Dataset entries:
================================
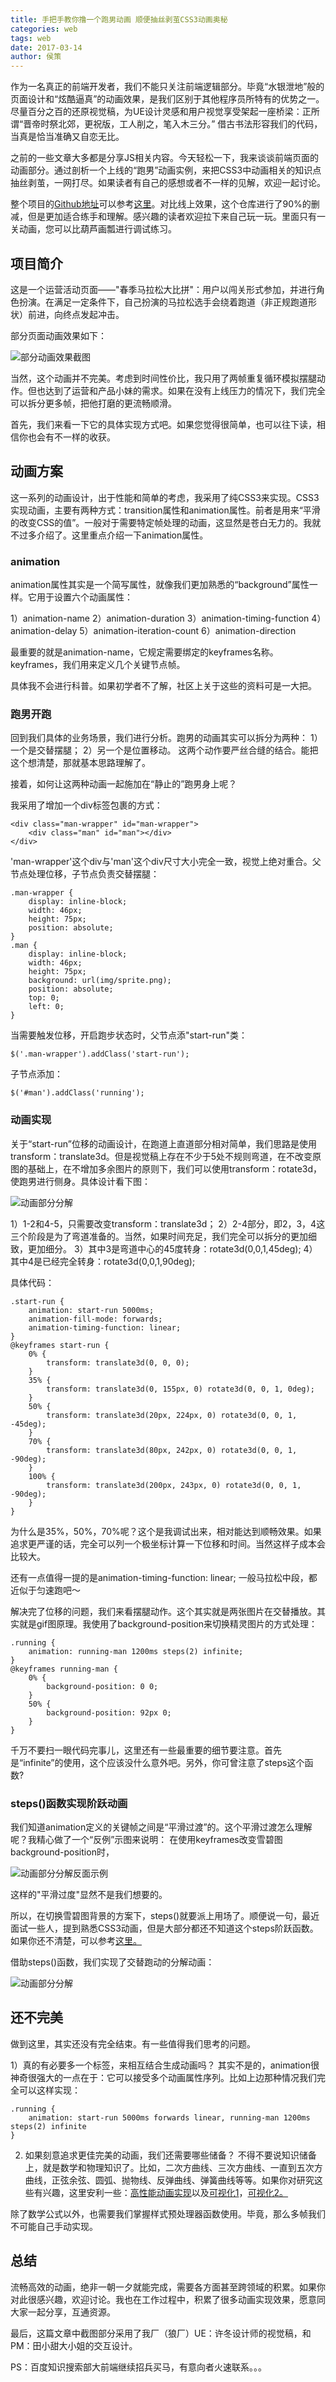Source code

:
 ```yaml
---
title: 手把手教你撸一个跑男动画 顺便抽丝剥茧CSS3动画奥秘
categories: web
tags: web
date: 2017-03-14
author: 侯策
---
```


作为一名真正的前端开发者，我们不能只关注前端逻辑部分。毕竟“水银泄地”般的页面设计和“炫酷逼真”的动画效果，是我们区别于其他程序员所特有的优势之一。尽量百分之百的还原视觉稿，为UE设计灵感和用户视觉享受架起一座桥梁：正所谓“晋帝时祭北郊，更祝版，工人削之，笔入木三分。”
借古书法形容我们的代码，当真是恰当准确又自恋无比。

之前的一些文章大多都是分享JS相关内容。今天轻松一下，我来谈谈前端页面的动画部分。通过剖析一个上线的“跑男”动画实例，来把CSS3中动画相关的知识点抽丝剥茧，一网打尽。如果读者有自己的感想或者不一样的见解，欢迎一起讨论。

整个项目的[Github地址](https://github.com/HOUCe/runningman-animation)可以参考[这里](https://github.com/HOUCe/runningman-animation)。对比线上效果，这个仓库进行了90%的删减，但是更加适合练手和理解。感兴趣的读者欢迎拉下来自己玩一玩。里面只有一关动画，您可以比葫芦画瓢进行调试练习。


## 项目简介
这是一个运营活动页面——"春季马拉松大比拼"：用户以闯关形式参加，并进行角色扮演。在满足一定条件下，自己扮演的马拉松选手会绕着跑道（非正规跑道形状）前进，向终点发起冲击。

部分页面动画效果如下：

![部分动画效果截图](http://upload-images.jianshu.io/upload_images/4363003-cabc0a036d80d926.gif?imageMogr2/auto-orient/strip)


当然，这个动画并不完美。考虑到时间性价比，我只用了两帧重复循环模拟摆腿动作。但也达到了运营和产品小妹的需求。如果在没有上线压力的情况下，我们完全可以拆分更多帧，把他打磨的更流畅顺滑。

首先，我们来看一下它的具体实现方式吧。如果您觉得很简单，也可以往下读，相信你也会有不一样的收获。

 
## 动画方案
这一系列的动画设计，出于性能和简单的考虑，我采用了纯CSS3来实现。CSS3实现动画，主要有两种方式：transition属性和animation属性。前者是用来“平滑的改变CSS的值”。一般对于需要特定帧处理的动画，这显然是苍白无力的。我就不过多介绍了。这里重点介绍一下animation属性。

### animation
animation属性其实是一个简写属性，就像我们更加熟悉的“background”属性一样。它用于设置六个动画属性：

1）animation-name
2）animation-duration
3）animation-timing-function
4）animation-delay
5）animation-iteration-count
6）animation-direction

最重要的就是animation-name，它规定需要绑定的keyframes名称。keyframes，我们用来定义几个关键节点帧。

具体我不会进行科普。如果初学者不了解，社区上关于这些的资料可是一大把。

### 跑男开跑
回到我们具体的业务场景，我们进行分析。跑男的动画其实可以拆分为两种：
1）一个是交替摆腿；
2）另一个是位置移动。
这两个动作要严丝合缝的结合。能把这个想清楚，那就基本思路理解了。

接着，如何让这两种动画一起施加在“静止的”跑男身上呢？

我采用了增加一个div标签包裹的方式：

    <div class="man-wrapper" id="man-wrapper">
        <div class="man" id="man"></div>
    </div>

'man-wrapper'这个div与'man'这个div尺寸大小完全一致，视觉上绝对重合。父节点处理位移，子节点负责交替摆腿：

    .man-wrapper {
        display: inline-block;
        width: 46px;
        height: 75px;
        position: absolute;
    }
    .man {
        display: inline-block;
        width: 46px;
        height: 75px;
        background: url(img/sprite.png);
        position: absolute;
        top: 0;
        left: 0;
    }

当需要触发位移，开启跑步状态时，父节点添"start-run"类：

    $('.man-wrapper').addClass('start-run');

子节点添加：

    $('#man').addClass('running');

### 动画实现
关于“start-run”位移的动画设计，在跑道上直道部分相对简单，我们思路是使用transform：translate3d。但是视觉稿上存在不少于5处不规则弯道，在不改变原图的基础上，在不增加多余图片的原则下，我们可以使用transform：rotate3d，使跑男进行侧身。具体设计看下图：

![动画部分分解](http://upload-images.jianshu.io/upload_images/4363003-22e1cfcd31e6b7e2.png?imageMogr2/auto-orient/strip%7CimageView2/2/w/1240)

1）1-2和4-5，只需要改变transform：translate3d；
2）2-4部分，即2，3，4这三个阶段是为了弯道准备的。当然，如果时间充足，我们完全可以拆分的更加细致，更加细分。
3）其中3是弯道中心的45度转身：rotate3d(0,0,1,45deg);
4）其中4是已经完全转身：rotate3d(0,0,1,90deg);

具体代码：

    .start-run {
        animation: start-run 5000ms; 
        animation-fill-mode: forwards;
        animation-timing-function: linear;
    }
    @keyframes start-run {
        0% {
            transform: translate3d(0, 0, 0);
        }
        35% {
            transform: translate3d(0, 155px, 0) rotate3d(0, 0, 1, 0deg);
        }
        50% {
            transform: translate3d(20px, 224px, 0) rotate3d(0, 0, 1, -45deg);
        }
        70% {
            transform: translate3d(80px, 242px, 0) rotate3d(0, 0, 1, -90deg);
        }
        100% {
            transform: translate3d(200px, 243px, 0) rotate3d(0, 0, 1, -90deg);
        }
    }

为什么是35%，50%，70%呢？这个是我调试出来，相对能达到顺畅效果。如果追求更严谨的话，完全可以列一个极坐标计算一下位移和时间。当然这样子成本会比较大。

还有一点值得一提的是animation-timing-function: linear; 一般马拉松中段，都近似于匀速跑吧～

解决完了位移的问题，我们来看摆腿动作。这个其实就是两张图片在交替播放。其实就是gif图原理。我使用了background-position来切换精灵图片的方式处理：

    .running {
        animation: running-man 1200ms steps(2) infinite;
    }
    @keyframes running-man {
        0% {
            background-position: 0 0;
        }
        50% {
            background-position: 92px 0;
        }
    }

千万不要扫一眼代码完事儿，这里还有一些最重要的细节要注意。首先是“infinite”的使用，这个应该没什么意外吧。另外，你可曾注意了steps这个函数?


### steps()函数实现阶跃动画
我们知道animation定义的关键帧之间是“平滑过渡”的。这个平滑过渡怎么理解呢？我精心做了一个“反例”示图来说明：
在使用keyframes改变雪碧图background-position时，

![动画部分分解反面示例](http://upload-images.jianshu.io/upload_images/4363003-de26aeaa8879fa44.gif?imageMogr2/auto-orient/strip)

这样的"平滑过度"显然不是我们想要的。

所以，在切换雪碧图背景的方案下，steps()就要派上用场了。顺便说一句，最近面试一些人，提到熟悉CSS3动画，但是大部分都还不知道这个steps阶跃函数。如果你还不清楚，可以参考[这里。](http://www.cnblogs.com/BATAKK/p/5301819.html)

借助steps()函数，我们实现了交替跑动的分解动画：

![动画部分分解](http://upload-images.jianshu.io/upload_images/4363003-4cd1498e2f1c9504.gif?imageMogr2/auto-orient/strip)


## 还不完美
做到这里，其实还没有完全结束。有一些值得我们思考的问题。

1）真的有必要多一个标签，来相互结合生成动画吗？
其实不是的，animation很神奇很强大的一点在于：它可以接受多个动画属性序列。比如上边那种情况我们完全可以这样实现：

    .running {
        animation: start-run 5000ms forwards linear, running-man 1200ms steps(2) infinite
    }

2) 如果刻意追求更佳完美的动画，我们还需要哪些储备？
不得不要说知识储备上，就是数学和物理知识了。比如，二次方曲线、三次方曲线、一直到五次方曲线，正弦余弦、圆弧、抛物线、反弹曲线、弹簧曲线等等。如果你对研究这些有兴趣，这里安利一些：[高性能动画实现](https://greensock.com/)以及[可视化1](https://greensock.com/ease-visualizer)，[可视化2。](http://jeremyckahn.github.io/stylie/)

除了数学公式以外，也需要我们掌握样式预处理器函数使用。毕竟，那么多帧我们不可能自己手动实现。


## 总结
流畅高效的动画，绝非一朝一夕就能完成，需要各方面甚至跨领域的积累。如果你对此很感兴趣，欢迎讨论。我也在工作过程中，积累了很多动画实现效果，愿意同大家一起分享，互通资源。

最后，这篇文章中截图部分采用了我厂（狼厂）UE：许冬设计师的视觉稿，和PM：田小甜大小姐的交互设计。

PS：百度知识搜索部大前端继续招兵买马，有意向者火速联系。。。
================================
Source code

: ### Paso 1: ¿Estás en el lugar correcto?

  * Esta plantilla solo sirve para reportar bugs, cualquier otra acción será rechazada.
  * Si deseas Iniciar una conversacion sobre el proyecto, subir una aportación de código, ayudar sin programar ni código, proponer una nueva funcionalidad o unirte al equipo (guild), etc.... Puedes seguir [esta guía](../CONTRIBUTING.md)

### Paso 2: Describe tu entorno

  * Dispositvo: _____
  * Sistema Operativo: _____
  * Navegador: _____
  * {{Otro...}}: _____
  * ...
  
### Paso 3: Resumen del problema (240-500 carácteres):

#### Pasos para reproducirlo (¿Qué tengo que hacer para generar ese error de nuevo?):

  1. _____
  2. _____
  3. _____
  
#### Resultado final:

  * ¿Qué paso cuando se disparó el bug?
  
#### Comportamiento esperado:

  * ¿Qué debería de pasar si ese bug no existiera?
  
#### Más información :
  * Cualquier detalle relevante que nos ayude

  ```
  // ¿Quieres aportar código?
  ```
================================
- [YOUR ASSIGNMENT] Look through the data above for the string "orient" and copy every line where it appears.

- [YOUR SOLUTION]
![部分动画效果截图](http://upload-images.jianshu.io/upload_images/4363003-cabc0a036d80d926.gif?imageMogr2/auto-orient/strip)
![动画部分分解](http://upload-images.jianshu.io/upload_images/4363003-22e1cfcd31e6b7e2.png?imageMogr2/auto-orient/strip%7CimageView2/2/w/1240)
![动画部分分解反面示例](http://upload-images.jianshu.io/upload_images/4363003-de26aeaa8879fa44.gif?imageMogr2/auto-orient/strip)
![动画部分分解](http://upload-images.jianshu.io/upload_images/4363003-4cd1498e2f1c9504.gif?imageMogr2/auto-orient/strip)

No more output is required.